[Dataset records]
==================================================
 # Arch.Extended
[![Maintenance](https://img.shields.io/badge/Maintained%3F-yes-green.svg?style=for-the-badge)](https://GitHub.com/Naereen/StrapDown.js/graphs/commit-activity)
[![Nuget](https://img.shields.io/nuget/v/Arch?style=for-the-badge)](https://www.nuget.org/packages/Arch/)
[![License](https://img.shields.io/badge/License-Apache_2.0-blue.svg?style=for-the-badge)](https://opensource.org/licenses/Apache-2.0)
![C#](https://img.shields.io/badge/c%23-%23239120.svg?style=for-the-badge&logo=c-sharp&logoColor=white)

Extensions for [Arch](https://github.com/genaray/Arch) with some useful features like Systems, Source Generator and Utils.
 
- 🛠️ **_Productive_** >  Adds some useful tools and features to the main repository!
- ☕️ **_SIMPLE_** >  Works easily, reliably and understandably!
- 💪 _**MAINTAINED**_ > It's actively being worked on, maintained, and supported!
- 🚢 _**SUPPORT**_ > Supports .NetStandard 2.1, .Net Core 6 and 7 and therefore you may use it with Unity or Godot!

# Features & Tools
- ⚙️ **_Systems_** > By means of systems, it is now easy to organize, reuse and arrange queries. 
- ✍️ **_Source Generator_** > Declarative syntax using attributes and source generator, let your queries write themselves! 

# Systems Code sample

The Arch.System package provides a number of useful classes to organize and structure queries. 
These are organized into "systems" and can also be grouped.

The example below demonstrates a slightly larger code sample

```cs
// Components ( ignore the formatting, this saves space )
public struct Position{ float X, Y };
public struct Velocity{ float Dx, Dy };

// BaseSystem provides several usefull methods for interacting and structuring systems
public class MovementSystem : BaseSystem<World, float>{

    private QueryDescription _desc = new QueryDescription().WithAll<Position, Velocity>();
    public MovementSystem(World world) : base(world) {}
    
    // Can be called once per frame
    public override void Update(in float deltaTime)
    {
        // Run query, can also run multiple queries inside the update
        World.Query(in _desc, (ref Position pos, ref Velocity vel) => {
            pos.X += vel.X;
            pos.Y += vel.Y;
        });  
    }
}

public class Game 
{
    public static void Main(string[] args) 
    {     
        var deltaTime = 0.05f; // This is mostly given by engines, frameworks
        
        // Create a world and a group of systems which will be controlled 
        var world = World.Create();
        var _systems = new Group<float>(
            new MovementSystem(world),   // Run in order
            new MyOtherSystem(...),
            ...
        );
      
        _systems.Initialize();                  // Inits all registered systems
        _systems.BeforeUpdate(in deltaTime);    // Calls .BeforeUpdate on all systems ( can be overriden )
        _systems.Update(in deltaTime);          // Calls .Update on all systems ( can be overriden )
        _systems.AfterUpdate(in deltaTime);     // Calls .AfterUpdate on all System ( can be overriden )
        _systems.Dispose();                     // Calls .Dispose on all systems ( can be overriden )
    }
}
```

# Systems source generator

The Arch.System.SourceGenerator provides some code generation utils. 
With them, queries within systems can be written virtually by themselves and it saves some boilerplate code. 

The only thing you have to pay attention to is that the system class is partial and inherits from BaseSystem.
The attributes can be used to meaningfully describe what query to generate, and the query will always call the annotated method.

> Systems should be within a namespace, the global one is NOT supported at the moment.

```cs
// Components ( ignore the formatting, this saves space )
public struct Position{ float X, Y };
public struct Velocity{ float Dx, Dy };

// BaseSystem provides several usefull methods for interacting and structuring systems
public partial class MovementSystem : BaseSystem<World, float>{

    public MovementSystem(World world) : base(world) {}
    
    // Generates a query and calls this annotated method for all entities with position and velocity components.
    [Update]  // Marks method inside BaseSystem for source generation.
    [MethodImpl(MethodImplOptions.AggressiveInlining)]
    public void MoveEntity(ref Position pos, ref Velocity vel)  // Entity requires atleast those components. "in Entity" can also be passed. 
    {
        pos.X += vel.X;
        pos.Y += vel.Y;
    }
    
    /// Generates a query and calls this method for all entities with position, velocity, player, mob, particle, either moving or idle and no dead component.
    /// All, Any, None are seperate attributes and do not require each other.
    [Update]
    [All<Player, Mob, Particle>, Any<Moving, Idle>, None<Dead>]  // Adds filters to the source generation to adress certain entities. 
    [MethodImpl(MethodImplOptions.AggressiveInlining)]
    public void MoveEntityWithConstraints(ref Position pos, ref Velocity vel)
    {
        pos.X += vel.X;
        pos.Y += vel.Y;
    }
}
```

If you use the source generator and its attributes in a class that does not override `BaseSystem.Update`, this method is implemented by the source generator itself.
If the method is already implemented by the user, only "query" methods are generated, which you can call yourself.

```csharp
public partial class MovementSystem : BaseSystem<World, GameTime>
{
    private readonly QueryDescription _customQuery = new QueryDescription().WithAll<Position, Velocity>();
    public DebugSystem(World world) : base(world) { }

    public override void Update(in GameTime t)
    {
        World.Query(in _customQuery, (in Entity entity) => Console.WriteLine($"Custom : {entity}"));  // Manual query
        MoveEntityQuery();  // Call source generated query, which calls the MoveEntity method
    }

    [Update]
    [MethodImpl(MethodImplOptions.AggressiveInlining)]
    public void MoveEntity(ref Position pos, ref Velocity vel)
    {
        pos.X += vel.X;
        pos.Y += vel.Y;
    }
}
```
==================================================
Each line of the data should be transcribed exactly.

 # Arch.Extended
[![Maintenance](https://img.shields.io/badge/Maintained%3F-yes-green.svg?style=for-the-badge)](https://GitHub.com/Naereen/StrapDown.js/graphs/commit-activity)
[![Nuget](https://img.shields.io/nuget/v/Arch?style=for-the-badge)](https://www.nuget.org/packages/Arch/)
[![License](https://img.shields.io/badge/License-Apache_2.0-blue.svg?style=for-the-badge)](https://opensource.org/licenses/Apache-2.0)
![C#](https://img.shields.io/badge/c%23-%23239120.svg?style=for-the-badge&logo=c-sharp&logoColor=white)

Extensions for [Arch](https://github.com/genaray/Arch) with some useful features like Systems, Source Generator and Utils.
 
- 🛠️ **_Productive_** >  Adds some useful tools and features to the main repository!
- ☕️ **_SIMPLE_** >  Works easily, reliably and understandably!
- 💪 _**MAINTAINED**_ > It's actively being worked on, maintained, and supported!
- 🚢 _**SUPPORT**_ > Supports .NetStandard 2.1, .Net Core 6 and 7 and therefore you may use it with Unity or Godot!

# Features & Tools
- ⚙️ **_Systems_** > By means of systems, it is now easy to organize, reuse and arrange queries. 
- ✍️ **_Source Generator_** > Declarative syntax using attributes and source generator, let your queries write themselves! 

# Systems Code sample

The Arch.System package provides a number of useful classes to organize and structure queries. 
These are organized into "systems" and can also be grouped.

The example below demonstrates a slightly larger code sample

```cs
// Components ( ignore the formatting, this saves space )
public struct Position{ float X, Y };
public struct Velocity{ float Dx, Dy };

// BaseSystem provides several usefull methods for interacting and structuring systems
public class MovementSystem : BaseSystem<World, float>{

    private QueryDescription _desc = new QueryDescription().WithAll<Position, Velocity>();
    public MovementSystem(World world) : base(world) {}
    
    // Can be called once per frame
    public override void Update(in float deltaTime)
    {
        // Run query, can also run multiple queries inside the update
        World.Query(in _desc, (ref Position pos, ref Velocity vel) => {
            pos.X += vel.X;
            pos.Y += vel.Y;
        });  
    }
}

public class Game 
{
    public static void Main(string[] args) 
    {     
        var deltaTime = 0.05f; // This is mostly given by engines, frameworks
        
        // Create a world and a group of systems which will be controlled 
        var world = World.Create();
        var _systems = new Group<float>(
            new MovementSystem(world),   // Run in order
            new MyOtherSystem(...),
            ...
        );
      
        _systems.Initialize();                  // Inits all registered systems
        _systems.BeforeUpdate(in deltaTime);    // Calls .BeforeUpdate on all systems ( can be overriden )
        _systems.Update(in deltaTime);          // Calls .Update on all systems ( can be overriden )
        _systems.AfterUpdate(in deltaTime);     // Calls .AfterUpdate on all System ( can be overriden )
        _systems.Dispose();                     // Calls .Dispose on all systems ( can be overriden )
    }
}
```

# Systems source generator

The Arch.System.SourceGenerator provides some code generation utils. 
With them, queries within systems can be written virtually by themselves and it saves some boilerplate code. 

The only thing you have to pay attention to is that the system class is partial and inherits from BaseSystem.
The attributes can be used to meaningfully describe what query to generate, and the query will always call the annotated method.

> Systems should be within a namespace, the global one is NOT supported at the moment.

```cs
// Components ( ignore the formatting, this saves space )
public struct Position{ float X, Y };
public struct Velocity{ float Dx, Dy };

// BaseSystem provides several usefull methods for interacting and structuring systems
public partial class MovementSystem : BaseSystem<World, float>{

    public MovementSystem(World world) : base(world) {}
    
    // Generates a query and calls this annotated method for all entities with position and velocity components.
    [Update]  // Marks method inside BaseSystem for source generation.
    [MethodImpl(MethodImplOptions.AggressiveInlining)]
    public void MoveEntity(ref Position pos, ref Velocity vel)  // Entity requires atleast those components. "in Entity" can also be passed. 
    {
        pos.X += vel.X;
        pos.Y += vel.Y;
    }
    
    /// Generates a query and calls this method for all entities with position, velocity, player, mob, particle, either moving or idle and no dead component.
    /// All, Any, None are seperate attributes and do not require each other.
    [Update]
    [All<Player, Mob, Particle>, Any<Moving, Idle>, None<Dead>]  // Adds filters to the source generation to adress certain entities. 
    [MethodImpl(MethodImplOptions.AggressiveInlining)]
    public void MoveEntityWithConstraints(ref Position pos, ref Velocity vel)
    {
        pos.X += vel.X;
        pos.Y += vel.Y;
    }
}
```

If you use the source generator and its attributes in a class that does not override `BaseSystem.Update`, this method is implemented by the source generator itself.
If the method is already implemented by the user, only "query" methods are generated, which you can call yourself.

```csharp
public partial class MovementSystem : BaseSystem<World, GameTime>
{
    private readonly QueryDescription _customQuery = new QueryDescription().WithAll<Position, Velocity>();
    public DebugSystem(World world) : base(world) { }

    public override void Update(in GameTime t)
    {
        World.Query(in _customQuery, (in Entity entity) => Console.WriteLine($"Custom : {entity}"));  // Manual query
        MoveEntityQuery();  // Call source generated query, which calls the MoveEntity method
    }

    [Update]
    [MethodImpl(MethodImplOptions.AggressiveInlining)]
    public void MoveEntity(ref Position pos, ref Velocity vel)
    {
        pos.X += vel.X;
        pos.Y += vel.Y;
    }
}
```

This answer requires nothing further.